Perhaps something strange might work if we go experimental into something like a "peat smoked robust porter", (i had some strange idea that a Peat smoked Belgian tripel might be nice) or we could just stuff it and do something simple, i know we have done a couple of APA's but they are a crowd pleaser and easy to boot. Perhaps an American Amber ale might be a good shot and could still be a simple single infusion recipe. Something like a SNPA clone but with 30% Munich replacing the pale malt and a little less flavour hops.

I think leave the lager styles for Winter when everyone is going to have a chance to actually ferment them properly with the appropriate yeast, as for making "pseudo-lagers", sure you get good results from some yeasts etc, but i think we're better off sticking to ales or "hybrid" beers at the moment.

That said i'll leave it up to the group as for the recipe choice, come up with some idea about the intended style and let's work from there.


----------



## Barramundi (8/1/07)

a little of topic , but good luck with the birth of number one child Ben, hope everything runs smoothly ... 

prepare for your life to change mate !!
(its all good but geez it takes up time and $$$)


----------



## Stuster (8/1/07)

Yep, hope it all goes well with the birth, Ben (and especially Amy). :super: 

I'm also not fussed on getting a cube this time.
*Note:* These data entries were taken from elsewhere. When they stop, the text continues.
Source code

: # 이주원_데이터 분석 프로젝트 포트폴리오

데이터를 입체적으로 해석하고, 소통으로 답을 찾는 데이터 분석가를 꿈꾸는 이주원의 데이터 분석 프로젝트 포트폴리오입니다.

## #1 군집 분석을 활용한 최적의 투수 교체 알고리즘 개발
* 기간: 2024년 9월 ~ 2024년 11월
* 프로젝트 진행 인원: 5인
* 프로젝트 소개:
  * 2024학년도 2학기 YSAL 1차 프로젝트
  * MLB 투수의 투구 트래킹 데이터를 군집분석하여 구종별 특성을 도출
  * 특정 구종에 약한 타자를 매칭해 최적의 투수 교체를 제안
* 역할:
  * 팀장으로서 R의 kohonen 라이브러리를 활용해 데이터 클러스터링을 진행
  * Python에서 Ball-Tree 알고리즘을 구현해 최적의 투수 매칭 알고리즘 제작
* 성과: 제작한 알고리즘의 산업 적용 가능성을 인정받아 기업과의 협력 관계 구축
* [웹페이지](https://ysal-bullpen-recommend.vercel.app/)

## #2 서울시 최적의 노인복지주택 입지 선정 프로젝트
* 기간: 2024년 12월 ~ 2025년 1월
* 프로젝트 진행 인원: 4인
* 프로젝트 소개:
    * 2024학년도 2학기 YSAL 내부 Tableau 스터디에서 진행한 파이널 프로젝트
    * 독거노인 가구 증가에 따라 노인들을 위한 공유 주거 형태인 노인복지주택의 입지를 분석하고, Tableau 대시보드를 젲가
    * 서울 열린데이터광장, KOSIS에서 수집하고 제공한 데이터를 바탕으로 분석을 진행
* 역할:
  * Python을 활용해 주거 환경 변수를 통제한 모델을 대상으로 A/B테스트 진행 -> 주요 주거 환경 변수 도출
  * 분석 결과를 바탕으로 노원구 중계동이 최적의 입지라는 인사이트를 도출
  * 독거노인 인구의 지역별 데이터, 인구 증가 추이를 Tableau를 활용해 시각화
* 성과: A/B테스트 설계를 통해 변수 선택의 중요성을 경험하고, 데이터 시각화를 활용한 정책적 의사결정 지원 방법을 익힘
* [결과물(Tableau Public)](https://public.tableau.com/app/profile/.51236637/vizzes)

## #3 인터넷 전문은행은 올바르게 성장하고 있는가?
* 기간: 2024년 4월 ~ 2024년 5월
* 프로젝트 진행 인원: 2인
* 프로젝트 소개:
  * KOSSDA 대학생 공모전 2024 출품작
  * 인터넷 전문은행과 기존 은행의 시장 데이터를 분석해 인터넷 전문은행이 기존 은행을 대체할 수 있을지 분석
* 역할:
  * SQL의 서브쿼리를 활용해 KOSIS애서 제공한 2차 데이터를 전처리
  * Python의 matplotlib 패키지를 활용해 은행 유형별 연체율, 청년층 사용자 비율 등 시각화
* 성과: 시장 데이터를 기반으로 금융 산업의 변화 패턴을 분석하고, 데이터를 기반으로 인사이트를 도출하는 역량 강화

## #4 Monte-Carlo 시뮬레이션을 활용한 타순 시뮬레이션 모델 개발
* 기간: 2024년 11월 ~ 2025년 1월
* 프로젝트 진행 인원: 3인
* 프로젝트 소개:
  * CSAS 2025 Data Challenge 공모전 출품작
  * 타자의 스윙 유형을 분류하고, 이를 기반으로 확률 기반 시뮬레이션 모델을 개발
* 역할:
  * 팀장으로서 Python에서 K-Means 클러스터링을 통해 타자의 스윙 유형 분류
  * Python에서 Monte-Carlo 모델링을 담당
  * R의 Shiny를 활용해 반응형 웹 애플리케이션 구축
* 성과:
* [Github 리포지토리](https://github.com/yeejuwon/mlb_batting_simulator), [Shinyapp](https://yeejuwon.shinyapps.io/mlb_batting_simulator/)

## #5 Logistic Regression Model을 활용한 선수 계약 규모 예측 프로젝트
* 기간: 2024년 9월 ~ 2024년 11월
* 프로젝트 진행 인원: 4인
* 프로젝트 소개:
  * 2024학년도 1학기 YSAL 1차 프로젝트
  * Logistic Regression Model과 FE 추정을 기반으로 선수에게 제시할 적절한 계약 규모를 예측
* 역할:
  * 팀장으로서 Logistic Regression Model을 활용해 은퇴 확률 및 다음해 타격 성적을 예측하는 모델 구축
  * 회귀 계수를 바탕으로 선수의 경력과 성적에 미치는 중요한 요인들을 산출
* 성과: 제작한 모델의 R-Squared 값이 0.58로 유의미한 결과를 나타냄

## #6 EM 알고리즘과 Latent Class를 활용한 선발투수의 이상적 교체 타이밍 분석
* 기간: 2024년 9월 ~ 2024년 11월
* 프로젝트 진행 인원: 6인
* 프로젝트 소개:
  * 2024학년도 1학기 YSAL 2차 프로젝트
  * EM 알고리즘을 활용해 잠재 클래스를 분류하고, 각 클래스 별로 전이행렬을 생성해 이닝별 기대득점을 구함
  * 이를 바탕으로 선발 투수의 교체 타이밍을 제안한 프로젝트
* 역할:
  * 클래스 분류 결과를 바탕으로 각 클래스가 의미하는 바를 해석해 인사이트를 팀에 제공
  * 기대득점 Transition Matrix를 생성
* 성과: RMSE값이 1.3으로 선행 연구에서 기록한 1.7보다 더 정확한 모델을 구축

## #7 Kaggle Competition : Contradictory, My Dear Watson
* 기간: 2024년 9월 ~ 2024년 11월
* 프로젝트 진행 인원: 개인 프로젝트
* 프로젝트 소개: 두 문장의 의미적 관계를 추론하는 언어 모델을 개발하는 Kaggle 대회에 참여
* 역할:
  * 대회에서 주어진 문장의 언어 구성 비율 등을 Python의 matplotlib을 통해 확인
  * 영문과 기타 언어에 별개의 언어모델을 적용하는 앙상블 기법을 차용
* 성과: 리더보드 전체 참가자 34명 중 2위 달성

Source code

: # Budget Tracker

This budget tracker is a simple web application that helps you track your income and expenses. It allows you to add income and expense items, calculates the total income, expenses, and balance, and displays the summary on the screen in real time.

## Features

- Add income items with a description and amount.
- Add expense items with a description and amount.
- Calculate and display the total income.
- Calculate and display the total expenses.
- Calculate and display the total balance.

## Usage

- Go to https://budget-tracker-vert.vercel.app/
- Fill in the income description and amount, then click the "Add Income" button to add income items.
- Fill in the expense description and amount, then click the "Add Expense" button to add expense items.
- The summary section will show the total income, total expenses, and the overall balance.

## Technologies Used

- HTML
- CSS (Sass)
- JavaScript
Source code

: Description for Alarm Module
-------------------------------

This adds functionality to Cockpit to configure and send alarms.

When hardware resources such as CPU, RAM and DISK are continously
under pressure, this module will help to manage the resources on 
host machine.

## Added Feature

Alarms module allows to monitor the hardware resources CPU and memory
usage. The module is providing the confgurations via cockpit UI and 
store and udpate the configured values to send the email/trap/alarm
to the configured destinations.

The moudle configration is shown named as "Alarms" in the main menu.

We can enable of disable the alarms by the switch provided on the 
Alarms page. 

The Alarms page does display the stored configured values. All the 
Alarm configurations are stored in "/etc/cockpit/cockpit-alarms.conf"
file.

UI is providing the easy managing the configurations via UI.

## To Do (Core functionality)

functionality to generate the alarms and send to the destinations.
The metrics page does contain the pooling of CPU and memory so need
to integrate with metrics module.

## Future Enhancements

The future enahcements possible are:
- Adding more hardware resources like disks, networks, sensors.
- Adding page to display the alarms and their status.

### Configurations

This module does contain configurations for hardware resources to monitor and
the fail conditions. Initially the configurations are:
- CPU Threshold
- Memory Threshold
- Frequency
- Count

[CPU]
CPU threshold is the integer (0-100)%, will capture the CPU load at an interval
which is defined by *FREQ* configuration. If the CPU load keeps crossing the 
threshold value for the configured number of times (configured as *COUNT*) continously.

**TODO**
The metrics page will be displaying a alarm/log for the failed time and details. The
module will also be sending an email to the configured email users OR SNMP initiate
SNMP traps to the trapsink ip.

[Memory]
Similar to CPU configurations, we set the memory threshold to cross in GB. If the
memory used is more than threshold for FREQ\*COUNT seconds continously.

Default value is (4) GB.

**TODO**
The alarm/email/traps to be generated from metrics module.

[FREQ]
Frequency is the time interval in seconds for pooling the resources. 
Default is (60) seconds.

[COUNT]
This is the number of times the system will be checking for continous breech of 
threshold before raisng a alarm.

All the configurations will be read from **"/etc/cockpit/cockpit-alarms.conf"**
I agree that a lager/alt would be better in the cooler months. Smoked porter sounds good. Amber sounds good. Maybe we should work out where we can hold it first before getting too organised. :unsure:


----------



## Edgecliff Brewer (8/1/07)

Well - to get the ball rolling, at least for dates I am proposing Sat 13th, 20th Jan, or 10 Feb.

Ben - I hope all goes well and will give you a leave pass this time. OK?


----------



## crozdog (8/1/07)

Edgecliff Brewer said:


> I am proposing Sat 13th, 20th Jan, or 10 Feb.



EB, glad to see you left the long weekend free, as i can't make it that weekend!

I like to do an Amber too, considering all of the MSB ones I've drunk. 

Philip


----------



## barls (8/1/07)

i wouldnt mind doing an amber give me a date and ill try to make it with work being a pita


----------



## redbeard (8/1/07)

this sat is looking like drinks with Jayse at The Australian , so perhaps 1st brewday of the year a couple of weeks later ?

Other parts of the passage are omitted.